**TASK GOAL**
As soon as the line containing "## 馬太福音 2:11 (id: 187739)" appears in the material below, start returning lines exactly, and end with the line containing "## 馬太福音 2:13–15 (id: 187740)".

****

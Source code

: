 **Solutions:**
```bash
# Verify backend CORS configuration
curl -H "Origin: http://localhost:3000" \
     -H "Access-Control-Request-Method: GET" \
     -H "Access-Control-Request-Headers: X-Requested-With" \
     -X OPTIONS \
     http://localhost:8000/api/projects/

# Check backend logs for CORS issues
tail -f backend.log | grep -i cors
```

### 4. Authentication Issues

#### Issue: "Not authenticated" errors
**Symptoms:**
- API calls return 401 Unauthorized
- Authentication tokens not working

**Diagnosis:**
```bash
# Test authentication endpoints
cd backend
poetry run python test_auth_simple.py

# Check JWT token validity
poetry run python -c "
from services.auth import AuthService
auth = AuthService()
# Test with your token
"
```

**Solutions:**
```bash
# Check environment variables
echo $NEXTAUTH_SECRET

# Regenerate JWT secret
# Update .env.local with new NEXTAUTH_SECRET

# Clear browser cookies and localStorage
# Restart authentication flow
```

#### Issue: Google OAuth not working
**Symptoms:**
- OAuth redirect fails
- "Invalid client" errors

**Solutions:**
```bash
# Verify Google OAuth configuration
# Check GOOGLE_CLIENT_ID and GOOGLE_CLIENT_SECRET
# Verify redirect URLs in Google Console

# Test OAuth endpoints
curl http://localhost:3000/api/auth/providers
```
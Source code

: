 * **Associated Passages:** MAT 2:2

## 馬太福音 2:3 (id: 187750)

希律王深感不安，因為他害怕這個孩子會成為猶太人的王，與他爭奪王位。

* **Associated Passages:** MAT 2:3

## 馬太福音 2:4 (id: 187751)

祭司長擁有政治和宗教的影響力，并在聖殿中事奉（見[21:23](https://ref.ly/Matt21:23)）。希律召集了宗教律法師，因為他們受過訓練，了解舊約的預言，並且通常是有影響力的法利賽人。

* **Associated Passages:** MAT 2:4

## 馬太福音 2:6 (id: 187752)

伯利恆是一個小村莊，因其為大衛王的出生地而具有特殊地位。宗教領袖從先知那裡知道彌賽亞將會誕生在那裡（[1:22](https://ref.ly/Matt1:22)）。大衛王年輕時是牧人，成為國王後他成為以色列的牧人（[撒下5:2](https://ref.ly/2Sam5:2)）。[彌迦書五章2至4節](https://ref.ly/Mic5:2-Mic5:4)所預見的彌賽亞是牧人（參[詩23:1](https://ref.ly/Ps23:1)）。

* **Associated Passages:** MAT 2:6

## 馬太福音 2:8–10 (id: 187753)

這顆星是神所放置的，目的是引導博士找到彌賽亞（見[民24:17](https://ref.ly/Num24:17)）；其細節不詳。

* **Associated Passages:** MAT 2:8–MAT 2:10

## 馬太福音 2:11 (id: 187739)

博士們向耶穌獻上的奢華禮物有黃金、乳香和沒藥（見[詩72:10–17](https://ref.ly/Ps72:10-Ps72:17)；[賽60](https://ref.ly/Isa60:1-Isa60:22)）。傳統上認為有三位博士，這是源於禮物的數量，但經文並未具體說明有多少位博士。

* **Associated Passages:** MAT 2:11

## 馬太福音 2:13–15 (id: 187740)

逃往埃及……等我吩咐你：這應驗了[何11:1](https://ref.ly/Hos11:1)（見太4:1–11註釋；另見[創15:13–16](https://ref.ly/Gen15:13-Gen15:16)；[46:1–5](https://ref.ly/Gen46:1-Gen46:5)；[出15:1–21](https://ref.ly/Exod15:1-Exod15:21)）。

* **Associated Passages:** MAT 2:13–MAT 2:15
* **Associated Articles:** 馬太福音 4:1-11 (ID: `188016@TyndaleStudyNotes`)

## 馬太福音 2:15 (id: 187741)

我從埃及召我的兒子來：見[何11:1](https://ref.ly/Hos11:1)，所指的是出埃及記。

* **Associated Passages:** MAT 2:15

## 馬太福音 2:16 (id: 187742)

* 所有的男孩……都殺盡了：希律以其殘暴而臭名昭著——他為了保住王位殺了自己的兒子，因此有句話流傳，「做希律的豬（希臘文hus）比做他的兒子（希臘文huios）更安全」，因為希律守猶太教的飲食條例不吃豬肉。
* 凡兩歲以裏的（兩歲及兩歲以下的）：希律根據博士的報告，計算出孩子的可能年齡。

****

**TASK ANSWER**
## 馬太福音 2:11 (id: 187739)

博士們向耶穌獻上的奢華禮物有黃金、乳香和沒藥（見[詩72:10–17](https://ref.ly/Ps72:10-Ps72:17)；[賽60](https://ref.ly/Isa60:1-Isa60:22)）。傳統上認為有三位博士，這是源於禮物的數量，但經文並未具體說明有多少位博士。

* **Associated Passages:** MAT 2:11

## 馬太福音 2:13–15 (id: 187740)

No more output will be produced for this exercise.